*Description of the task*:
Extract from the listing each line in which the word "main" appears.

*Extracted information*:
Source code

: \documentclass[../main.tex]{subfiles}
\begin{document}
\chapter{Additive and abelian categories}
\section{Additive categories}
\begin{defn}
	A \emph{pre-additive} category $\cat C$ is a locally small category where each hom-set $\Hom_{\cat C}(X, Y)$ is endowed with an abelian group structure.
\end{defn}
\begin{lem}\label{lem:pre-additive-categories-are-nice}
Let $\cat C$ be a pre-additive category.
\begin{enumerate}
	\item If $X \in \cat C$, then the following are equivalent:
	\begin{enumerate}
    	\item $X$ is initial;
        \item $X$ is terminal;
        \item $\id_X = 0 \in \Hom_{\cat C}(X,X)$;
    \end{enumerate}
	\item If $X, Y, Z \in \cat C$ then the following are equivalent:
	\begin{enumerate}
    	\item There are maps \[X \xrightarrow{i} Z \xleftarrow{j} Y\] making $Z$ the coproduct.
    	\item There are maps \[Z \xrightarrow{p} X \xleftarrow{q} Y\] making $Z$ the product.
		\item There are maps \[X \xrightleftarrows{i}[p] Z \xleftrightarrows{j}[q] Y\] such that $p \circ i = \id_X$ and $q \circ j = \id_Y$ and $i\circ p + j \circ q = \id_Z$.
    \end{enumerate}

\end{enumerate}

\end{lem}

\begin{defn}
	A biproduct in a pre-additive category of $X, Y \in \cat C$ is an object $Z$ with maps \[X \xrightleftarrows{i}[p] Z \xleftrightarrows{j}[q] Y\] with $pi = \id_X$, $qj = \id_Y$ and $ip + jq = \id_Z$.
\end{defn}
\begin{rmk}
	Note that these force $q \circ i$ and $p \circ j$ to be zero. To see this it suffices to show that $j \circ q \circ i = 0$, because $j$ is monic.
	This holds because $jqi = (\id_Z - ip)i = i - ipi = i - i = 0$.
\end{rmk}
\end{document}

--

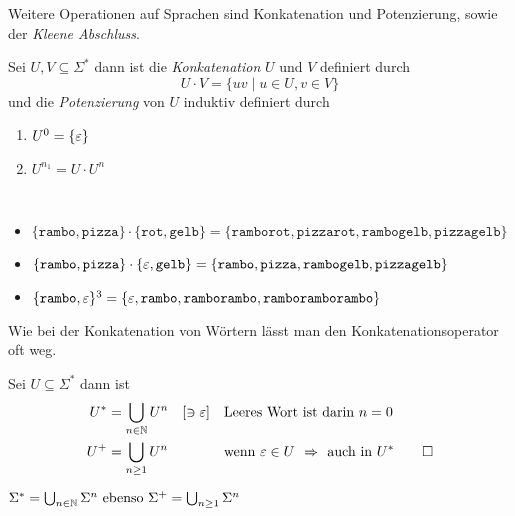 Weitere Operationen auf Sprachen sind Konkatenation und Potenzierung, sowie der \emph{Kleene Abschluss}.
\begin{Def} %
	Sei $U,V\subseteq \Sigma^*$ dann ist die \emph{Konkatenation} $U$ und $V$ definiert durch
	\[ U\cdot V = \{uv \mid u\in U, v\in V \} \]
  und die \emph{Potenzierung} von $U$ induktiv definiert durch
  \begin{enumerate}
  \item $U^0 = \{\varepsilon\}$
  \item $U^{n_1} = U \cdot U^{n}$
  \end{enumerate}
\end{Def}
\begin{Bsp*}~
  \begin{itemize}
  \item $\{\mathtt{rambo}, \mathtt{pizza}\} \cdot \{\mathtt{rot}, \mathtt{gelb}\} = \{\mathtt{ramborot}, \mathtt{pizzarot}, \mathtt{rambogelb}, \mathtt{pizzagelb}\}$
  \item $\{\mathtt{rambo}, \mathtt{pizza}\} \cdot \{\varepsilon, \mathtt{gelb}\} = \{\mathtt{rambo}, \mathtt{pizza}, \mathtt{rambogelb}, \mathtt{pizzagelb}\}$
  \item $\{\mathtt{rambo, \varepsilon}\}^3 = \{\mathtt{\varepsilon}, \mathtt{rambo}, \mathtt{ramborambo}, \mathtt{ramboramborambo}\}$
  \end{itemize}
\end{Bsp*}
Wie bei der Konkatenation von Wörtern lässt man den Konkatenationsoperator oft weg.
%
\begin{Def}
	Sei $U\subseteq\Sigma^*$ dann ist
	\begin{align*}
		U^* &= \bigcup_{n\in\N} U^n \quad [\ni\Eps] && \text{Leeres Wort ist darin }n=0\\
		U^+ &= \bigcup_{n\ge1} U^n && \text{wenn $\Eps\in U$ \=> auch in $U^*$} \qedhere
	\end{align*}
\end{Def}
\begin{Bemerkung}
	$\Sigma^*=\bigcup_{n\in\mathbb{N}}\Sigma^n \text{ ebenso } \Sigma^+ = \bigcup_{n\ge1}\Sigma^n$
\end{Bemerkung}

--

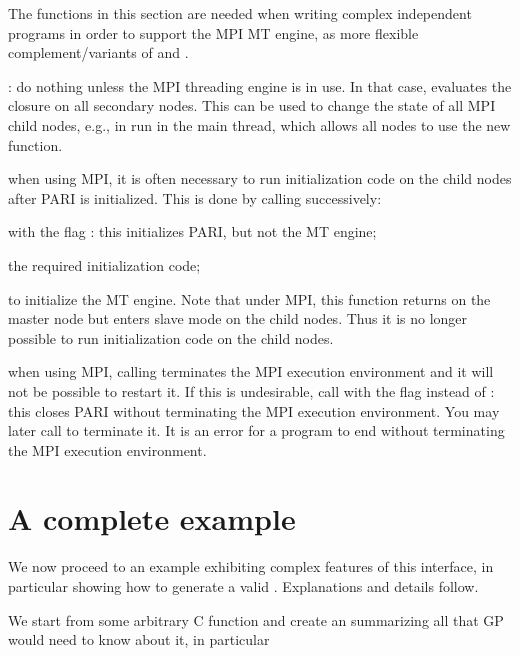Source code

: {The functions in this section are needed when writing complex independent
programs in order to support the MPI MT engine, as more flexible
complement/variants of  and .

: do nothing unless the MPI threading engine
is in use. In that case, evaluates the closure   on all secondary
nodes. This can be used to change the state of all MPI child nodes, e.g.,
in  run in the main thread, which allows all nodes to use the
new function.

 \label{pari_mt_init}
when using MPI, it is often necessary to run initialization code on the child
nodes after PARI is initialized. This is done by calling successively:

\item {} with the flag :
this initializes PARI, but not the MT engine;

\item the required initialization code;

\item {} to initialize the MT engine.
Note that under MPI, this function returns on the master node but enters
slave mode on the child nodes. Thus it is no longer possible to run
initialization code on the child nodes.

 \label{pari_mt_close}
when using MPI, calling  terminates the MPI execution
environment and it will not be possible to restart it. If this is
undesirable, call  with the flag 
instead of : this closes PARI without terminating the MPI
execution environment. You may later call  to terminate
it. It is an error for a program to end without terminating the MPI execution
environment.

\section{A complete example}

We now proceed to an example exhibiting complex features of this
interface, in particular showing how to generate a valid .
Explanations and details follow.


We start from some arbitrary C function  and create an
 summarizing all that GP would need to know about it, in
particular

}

*Result of this task*:
: \documentclass[../main.tex]{subfiles}
in  run in the main thread, which allows all nodes to use the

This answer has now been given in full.